• THE TASK: Output all the data below verbatim.
Segment Open
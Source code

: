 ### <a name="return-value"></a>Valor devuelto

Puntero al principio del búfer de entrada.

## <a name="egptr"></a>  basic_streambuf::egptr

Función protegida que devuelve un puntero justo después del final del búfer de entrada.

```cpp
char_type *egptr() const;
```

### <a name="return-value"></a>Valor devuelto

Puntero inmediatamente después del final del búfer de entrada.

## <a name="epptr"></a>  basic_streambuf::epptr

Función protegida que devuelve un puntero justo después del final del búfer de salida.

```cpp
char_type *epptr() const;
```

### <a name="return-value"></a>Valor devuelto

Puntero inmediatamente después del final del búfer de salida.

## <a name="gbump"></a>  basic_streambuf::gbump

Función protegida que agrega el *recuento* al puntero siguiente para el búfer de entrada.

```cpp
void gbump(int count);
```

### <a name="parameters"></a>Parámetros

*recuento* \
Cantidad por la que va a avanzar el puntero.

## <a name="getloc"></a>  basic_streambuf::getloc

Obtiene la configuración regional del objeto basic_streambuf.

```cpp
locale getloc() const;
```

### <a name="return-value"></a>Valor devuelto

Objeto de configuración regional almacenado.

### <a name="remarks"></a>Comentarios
Segment Closed
• OUTPUT FOR THIS EXERCISE:
Source code

: ### <a name="return-value"></a>Valor devuelto

Puntero al principio del búfer de entrada.

## <a name="egptr"></a>  basic_streambuf::egptr

Función protegida que devuelve un puntero justo después del final del búfer de entrada.

```cpp
char_type *egptr() const;
```

### <a name="return-value"></a>Valor devuelto

Puntero inmediatamente después del final del búfer de entrada.

## <a name="epptr"></a>  basic_streambuf::epptr

Función protegida que devuelve un puntero justo después del final del búfer de salida.

```cpp
char_type *epptr() const;
```

### <a name="return-value"></a>Valor devuelto

Puntero inmediatamente después del final del búfer de salida.

## <a name="gbump"></a>  basic_streambuf::gbump

Función protegida que agrega el *recuento* al puntero siguiente para el búfer de entrada.

```cpp
void gbump(int count);
```

### <a name="parameters"></a>Parámetros

*recuento* \
Cantidad por la que va a avanzar el puntero.

## <a name="getloc"></a>  basic_streambuf::getloc

Obtiene la configuración regional del objeto basic_streambuf.

```cpp
locale getloc() const;
```

### <a name="return-value"></a>Valor devuelto

Objeto de configuración regional almacenado.

### <a name="remarks"></a>Comentarios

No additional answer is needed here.